Disruption of S. aureus biofilm by AgNP and phage ϕ44AHJD. (A) The dissipation of the pre-formed S. aureus Rumba biofilm with AgNP and phage ϕ44AHJD either individually or in combination with 1 h or 18 h of treatment is shown. The untreated control biofilm after 1 h of incubation is shown in Lane 1A. The treatment of the pre-formed biofilm with phage ϕ44AHJD for 1 h is shown in Lane 1B. A reduction in biofilm intensity seen after treatment of the biofilm with AgNP for 1 h is shown in Lane 1C. A significant reduction in the biofilm intensity was seen when both AgNP and phage ϕ44AHJD was used in combination (Lane 1D). Lane 2 shows the corresponding 3-dimensional representation of the biofilm architecture. The untreated control after 18 h of incubation is shown in Lane 3A. Addition of phage ϕ44AHJD to the biofilm and incubation to 18 h caused a notable reduction in biofilm density (Lane 3B). No significant difference in a drop of biofilm intensity was seen when AgNP was added to biofilm and incubated for 18 h as compared to 1 h incubation (Lane 3C). Synergistic action of AgNP and phage ϕ44AHJD was observed in the reduction of the biofilm following addition of both AgNP and phage ϕ44AHJD and further incubation for 18 h (Lane 3D). The 3-dimensional representation of the change in biofilm architecture after incubation for 18 h with/without AgNP and phage ϕ44AHJD is represented in Lane 4. (B) The graphical representation of the percentage decrease in biofilm in untreated and treated samples. No decrease in biofilm intensity was seen with phage ϕ44AHJD treated sample after 1 h and an 83% reduction was seen when the incubation time was prolongated to 18 h. The AgNP treated sample retained the reduction in biofilm intensity to 65% after 1 h and 18 h following treatment. A synergistic action of both AgNP and phage ϕ44AHJD was noticed to reduce the biofilm intensity to less than 86% and 95% at 1 h and 18 h following treatment. Error bars represent standard deviation.

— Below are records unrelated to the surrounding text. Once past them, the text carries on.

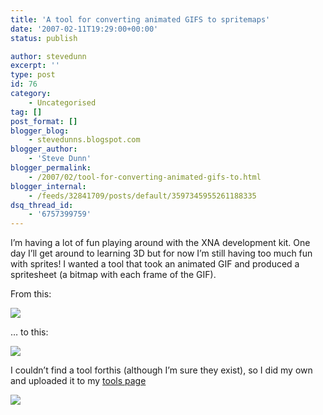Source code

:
 ```yaml
---
title: 'A tool for converting animated GIFS to spritemaps'
date: '2007-02-11T19:29:00+00:00'
status: publish

author: stevedunn
excerpt: ''
type: post
id: 76
category:
    - Uncategorised
tag: []
post_format: []
blogger_blog:
    - stevedunns.blogspot.com
blogger_author:
    - 'Steve Dunn'
blogger_permalink:
    - /2007/02/tool-for-converting-animated-gifs-to.html
blogger_internal:
    - /feeds/32841709/posts/default/3597345955261188335
dsq_thread_id:
    - '6757399759'
---
```

I’m having a lot of fun playing around with the XNA development kit. One day I’ll get around to learning 3D but for now I’m still having too much fun with sprites! I wanted a tool that took an animated GIF and produced a spritesheet (a bitmap with each frame of the GIF).

From this:

![](https://1006942498667707091-a-1802744773732722657-s-sites.googlegroups.com/site/stevedunns/TestImage2.gif?attachauth=ANoY7crAPox1-gfdl8n5YTrpiuspOYKA8vYDRwytIDkAppW-d4UN7Dt3JSmEPQYtivw6-cNfkbMTfW7qjUoLFlrV_-l7JDcRX3cezrS1_epq5X2pnefaYOych9BAyhKplfW_PPhwIlxWXAxP4hjNfi6PVqOCA574xHluTp0dzTUr7YfiVZpixvRkEUdji0TRW8NguYDxcycK&attredirects=0)

… to this:

![](https://sites.google.com/site/stevedunns/prisoner-full.jpg)

I couldn’t find a tool forthis (although I’m sure they exist), so I did my own and uploaded it to my [tools page](http://dunnhq.com/tools "Steve Dunn's Tools")

![](https://sites.google.com/site/stevedunns/GifToSpriteMapShot-full.jpg)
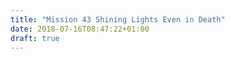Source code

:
```yaml
---
title: "Mission 43 Shining Lights Even in Death"
date: 2018-07-16T08:47:22+01:00
draft: true
---
```


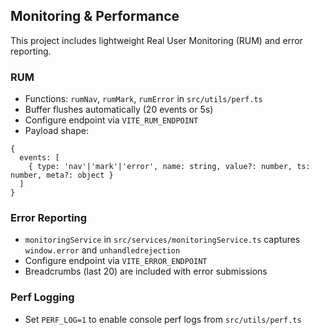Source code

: ## Monitoring & Performance

This project includes lightweight Real User Monitoring (RUM) and error reporting.

### RUM
- Functions: `rumNav`, `rumMark`, `rumError` in `src/utils/perf.ts`
- Buffer flushes automatically (20 events or 5s)
- Configure endpoint via `VITE_RUM_ENDPOINT`
- Payload shape:
```
{
  events: [
    { type: 'nav'|'mark'|'error', name: string, value?: number, ts: number, meta?: object }
  ]
}
```

### Error Reporting
- `monitoringService` in `src/services/monitoringService.ts` captures `window.error` and `unhandledrejection`
- Configure endpoint via `VITE_ERROR_ENDPOINT`
- Breadcrumbs (last 20) are included with error submissions

### Perf Logging
- Set `PERF_LOG=1` to enable console perf logs from `src/utils/perf.ts`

Live-dead staining of the treated biofilm sample

We further wanted to evaluate if the biofilm emancipated S. aureus cells were viable following treatment with AgNP and/or phage ϕ44AHJD until 18 h of incubation. The discrete strategic approach used by us in the dissipation of the S. aureus Rumba biofilm was to damage the biofilm architecture followed by the annihilation of S. aureus Rumba. The live-dead staining of the untreated and treated pre-formed S. aureus Rumba biofilm was performed by staining with Syto9 and propidium iodide. The dead bacteria are stained red by propidium iodide possibly due to permeability of the dye through damaged cell wall. In contrast, the viable cells are stained by Syto9 dye. The untreated control had 91% of viable cells and only 9% dead cells (Fig. 4; Lane 1A, Lane 2A, Lane 3A). The phage ϕ44AHJD treated biofilm had 75% of viable cells and 25% non-viable cells (Fig. 4; Lane 1B, Lane 2B, Lane 3B). The sample treated with AgNP alone, on the other hand had 83% live cells and 17% dead cells (Fig. 4; Lane 1C, Lane 2C, Lane 3C). The most interesting and promising finding was seen in the sample treated with both AgNP and phage ϕ44AHJD, with only 14% of cells in the viable range and 86% cells was seen to be non-viable (Fig. 4; Lane 1D, Lane 2D, Lane 3D). The synergistic action of AgNP and ϕ44AHJD, in addition to the reduction in biofilm intensity also contributes to the killing of the biofilm associated bacteria. Another representative image of the live/dead staining with a higher magnification is shown in ESI (Fig. S5†).

Fig. 4

Viability testing of untreated and treated biofilm dwelling S. aureus. The live cells in the treated or untreated biofilm stained with Syto9 are shown in Lane 1. The dead cells stained with propidium iodide are shown in Lane 2. The total representation of both live and dead cells is shown in Lane 3. Live cells appear as green due to the ability of Syto9 to bind to nucleic acids. Propidium iodide enters the dead or damaged cells and is elicited as red. The AgNP and phage ϕ44AHJD together cause a significant detrimental effect on the S. aureus cells in biofilm (Lane 3D). Viable phage resistant cells are observed in the sample treated only with phage ϕ44AHJD (Lane 1B).

Discussion

Biofilm formation of Staphylococcus aureus associated with bovine mastitis has been widely studied.[40,41] We have reported the ability of S. aureus Rumba, a diary isolate associated with bovine mastitis to form intense biofilm on glass slides under dynamic growth conditions. The normal cell doubling time of planktonic E. coli and S. aureus under laboratory conditions is 0.2–0.4 h. For instance, E. coli can double every 20 min in the laboratory it only doubles every 15 h in the wild.[42] In our analysis, a strong biofilm formation by S. aureus Rumba was formed on glass cover slips by the end of 96 h of primary inoculation. No strong biofilm formation on glass surface was observed with the other two strains (S. aureus B68 and E. coli BL21 DE3) tested.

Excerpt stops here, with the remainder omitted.